What the task asks: Without leaving anything out, print every line of the data.

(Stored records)
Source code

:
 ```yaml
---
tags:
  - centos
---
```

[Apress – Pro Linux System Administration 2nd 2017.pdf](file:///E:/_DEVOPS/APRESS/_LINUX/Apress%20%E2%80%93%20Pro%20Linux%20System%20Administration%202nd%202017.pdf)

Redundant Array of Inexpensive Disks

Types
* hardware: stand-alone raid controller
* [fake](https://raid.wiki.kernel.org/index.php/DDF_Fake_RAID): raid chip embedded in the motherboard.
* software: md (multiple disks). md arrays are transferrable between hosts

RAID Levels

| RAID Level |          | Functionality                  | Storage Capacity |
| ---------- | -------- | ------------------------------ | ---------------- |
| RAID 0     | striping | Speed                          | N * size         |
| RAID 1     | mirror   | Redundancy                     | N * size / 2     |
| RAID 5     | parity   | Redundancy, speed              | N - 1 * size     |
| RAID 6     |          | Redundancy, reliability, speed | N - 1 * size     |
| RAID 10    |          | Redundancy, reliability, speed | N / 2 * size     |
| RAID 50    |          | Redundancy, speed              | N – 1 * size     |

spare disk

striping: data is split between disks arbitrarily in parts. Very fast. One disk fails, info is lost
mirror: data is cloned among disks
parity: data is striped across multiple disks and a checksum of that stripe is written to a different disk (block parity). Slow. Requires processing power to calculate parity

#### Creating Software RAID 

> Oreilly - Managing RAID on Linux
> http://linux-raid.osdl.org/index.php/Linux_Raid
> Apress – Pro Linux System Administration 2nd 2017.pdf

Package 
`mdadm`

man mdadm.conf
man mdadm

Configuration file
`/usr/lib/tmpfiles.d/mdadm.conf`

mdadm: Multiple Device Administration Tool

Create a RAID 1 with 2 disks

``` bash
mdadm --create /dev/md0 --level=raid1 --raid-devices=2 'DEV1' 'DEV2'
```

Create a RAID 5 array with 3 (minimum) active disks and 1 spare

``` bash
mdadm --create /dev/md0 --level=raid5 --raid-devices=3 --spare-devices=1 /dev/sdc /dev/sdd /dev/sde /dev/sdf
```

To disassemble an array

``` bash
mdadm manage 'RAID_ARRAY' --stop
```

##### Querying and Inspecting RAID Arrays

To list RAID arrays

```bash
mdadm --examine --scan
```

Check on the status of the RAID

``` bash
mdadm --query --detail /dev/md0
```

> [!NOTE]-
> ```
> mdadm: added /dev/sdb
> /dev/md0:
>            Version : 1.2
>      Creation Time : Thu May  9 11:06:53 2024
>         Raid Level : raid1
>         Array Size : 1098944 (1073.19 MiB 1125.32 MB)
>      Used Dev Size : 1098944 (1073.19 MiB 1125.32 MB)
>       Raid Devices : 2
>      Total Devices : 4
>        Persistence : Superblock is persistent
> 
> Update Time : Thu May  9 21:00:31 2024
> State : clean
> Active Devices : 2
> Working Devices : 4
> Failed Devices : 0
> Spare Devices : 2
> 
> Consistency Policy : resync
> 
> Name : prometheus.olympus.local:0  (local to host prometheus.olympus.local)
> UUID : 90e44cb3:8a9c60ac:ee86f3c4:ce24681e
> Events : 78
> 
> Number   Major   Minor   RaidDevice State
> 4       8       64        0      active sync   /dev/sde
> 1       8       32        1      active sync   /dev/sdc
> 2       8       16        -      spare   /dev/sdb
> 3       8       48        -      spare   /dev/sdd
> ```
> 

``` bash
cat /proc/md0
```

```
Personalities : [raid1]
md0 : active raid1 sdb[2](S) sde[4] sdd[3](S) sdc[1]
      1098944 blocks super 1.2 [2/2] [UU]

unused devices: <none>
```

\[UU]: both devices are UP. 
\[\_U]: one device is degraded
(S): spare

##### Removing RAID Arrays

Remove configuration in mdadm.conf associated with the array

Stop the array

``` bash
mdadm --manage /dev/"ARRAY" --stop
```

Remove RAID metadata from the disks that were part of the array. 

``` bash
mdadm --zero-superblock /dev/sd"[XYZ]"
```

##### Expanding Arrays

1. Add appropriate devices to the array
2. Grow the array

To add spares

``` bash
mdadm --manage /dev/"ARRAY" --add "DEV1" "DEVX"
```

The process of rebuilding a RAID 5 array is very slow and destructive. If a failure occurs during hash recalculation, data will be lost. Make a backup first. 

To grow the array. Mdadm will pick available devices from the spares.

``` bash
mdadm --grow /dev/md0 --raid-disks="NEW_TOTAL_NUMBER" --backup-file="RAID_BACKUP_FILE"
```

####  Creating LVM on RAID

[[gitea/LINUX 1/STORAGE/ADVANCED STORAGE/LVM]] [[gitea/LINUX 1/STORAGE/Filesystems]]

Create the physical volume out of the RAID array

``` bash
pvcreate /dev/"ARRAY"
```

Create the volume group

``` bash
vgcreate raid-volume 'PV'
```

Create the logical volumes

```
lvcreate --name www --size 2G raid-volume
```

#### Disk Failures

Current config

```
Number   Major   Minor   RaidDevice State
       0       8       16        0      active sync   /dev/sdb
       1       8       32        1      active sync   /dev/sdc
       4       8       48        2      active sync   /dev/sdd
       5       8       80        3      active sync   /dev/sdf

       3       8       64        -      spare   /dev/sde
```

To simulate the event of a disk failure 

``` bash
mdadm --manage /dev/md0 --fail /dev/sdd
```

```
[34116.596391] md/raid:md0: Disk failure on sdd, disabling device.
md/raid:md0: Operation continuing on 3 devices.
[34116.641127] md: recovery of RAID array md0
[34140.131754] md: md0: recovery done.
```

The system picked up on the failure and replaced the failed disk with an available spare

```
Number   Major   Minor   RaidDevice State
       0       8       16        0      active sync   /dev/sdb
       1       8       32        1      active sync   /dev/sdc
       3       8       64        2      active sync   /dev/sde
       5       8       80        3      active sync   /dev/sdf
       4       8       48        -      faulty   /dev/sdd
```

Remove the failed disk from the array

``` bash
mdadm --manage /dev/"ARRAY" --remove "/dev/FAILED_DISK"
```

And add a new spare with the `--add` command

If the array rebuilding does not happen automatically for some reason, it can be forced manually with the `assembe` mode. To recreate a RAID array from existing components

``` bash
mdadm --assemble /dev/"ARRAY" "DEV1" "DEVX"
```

Answer box:
Source code

:
 ```yaml
---
tags:
  - centos
---
```

[Apress – Pro Linux System Administration 2nd 2017.pdf](file:///E:/_DEVOPS/APRESS/_LINUX/Apress%20%E2%80%93%20Pro%20Linux%20System%20Administration%202nd%202017.pdf)

Redundant Array of Inexpensive Disks

Types
* hardware: stand-alone raid controller
* [fake](https://raid.wiki.kernel.org/index.php/DDF_Fake_RAID): raid chip embedded in the motherboard.
* software: md (multiple disks). md arrays are transferrable between hosts

RAID Levels

| RAID Level |          | Functionality                  | Storage Capacity |
| ---------- | -------- | ------------------------------ | ---------------- |
| RAID 0     | striping | Speed                          | N * size         |
| RAID 1     | mirror   | Redundancy                     | N * size / 2     |
| RAID 5     | parity   | Redundancy, speed              | N - 1 * size     |
| RAID 6     |          | Redundancy, reliability, speed | N - 1 * size     |
| RAID 10    |          | Redundancy, reliability, speed | N / 2 * size     |
| RAID 50    |          | Redundancy, speed              | N – 1 * size     |

spare disk

striping: data is split between disks arbitrarily in parts. Very fast. One disk fails, info is lost
mirror: data is cloned among disks
parity: data is striped across multiple disks and a checksum of that stripe is written to a different disk (block parity). Slow. Requires processing power to calculate parity

#### Creating Software RAID 

> Oreilly - Managing RAID on Linux
> http://linux-raid.osdl.org/index.php/Linux_Raid
> Apress – Pro Linux System Administration 2nd 2017.pdf

Package 
`mdadm`

man mdadm.conf
man mdadm

Configuration file
`/usr/lib/tmpfiles.d/mdadm.conf`

mdadm: Multiple Device Administration Tool

Create a RAID 1 with 2 disks

``` bash
mdadm --create /dev/md0 --level=raid1 --raid-devices=2 'DEV1' 'DEV2'
```

Create a RAID 5 array with 3 (minimum) active disks and 1 spare

``` bash
mdadm --create /dev/md0 --level=raid5 --raid-devices=3 --spare-devices=1 /dev/sdc /dev/sdd /dev/sde /dev/sdf
```

To disassemble an array

``` bash
mdadm manage 'RAID_ARRAY' --stop
```

##### Querying and Inspecting RAID Arrays

To list RAID arrays

```bash
mdadm --examine --scan
```

Check on the status of the RAID

``` bash
mdadm --query --detail /dev/md0
```

> [!NOTE]-
> ```
> mdadm: added /dev/sdb
> /dev/md0:
>            Version : 1.2
>      Creation Time : Thu May  9 11:06:53 2024
>         Raid Level : raid1
>         Array Size : 1098944 (1073.19 MiB 1125.32 MB)
>      Used Dev Size : 1098944 (1073.19 MiB 1125.32 MB)
>       Raid Devices : 2
>      Total Devices : 4
>        Persistence : Superblock is persistent
> 
> Update Time : Thu May  9 21:00:31 2024
> State : clean
> Active Devices : 2
> Working Devices : 4
> Failed Devices : 0
> Spare Devices : 2
> 
> Consistency Policy : resync
> 
> Name : prometheus.olympus.local:0  (local to host prometheus.olympus.local)
> UUID : 90e44cb3:8a9c60ac:ee86f3c4:ce24681e
> Events : 78
> 
> Number   Major   Minor   RaidDevice State
> 4       8       64        0      active sync   /dev/sde
> 1       8       32        1      active sync   /dev/sdc
> 2       8       16        -      spare   /dev/sdb
> 3       8       48        -      spare   /dev/sdd
> ```
> 

``` bash
cat /proc/md0
```

```
Personalities : [raid1]
md0 : active raid1 sdb[2](S) sde[4] sdd[3](S) sdc[1]
      1098944 blocks super 1.2 [2/2] [UU]

unused devices: <none>
```

\[UU]: both devices are UP. 
\[\_U]: one device is degraded
(S): spare

##### Removing RAID Arrays

Remove configuration in mdadm.conf associated with the array

Stop the array

``` bash
mdadm --manage /dev/"ARRAY" --stop
```

Remove RAID metadata from the disks that were part of the array. 

``` bash
mdadm --zero-superblock /dev/sd"[XYZ]"
```

##### Expanding Arrays

1. Add appropriate devices to the array
2. Grow the array

To add spares

``` bash
mdadm --manage /dev/"ARRAY" --add "DEV1" "DEVX"
```

The process of rebuilding a RAID 5 array is very slow and destructive. If a failure occurs during hash recalculation, data will be lost. Make a backup first. 

To grow the array. Mdadm will pick available devices from the spares.

``` bash
mdadm --grow /dev/md0 --raid-disks="NEW_TOTAL_NUMBER" --backup-file="RAID_BACKUP_FILE"
```

####  Creating LVM on RAID

[[gitea/LINUX 1/STORAGE/ADVANCED STORAGE/LVM]] [[gitea/LINUX 1/STORAGE/Filesystems]]

Create the physical volume out of the RAID array

``` bash
pvcreate /dev/"ARRAY"
```

Create the volume group

``` bash
vgcreate raid-volume 'PV'
```

Create the logical volumes

```
lvcreate --name www --size 2G raid-volume
```

#### Disk Failures

Current config

```
Number   Major   Minor   RaidDevice State
       0       8       16        0      active sync   /dev/sdb
       1       8       32        1      active sync   /dev/sdc
       4       8       48        2      active sync   /dev/sdd
       5       8       80        3      active sync   /dev/sdf

       3       8       64        -      spare   /dev/sde
```

To simulate the event of a disk failure 

``` bash
mdadm --manage /dev/md0 --fail /dev/sdd
```

```
[34116.596391] md/raid:md0: Disk failure on sdd, disabling device.
md/raid:md0: Operation continuing on 3 devices.
[34116.641127] md: recovery of RAID array md0
[34140.131754] md: md0: recovery done.
```

The system picked up on the failure and replaced the failed disk with an available spare

```
Number   Major   Minor   RaidDevice State
       0       8       16        0      active sync   /dev/sdb
       1       8       32        1      active sync   /dev/sdc
       3       8       64        2      active sync   /dev/sde
       5       8       80        3      active sync   /dev/sdf
       4       8       48        -      faulty   /dev/sdd
```

Remove the failed disk from the array

``` bash
mdadm --manage /dev/"ARRAY" --remove "/dev/FAILED_DISK"
```

And add a new spare with the `--add` command

If the array rebuilding does not happen automatically for some reason, it can be forced manually with the `assembe` mode. To recreate a RAID array from existing components

``` bash
mdadm --assemble /dev/"ARRAY" "DEV1" "DEVX"
```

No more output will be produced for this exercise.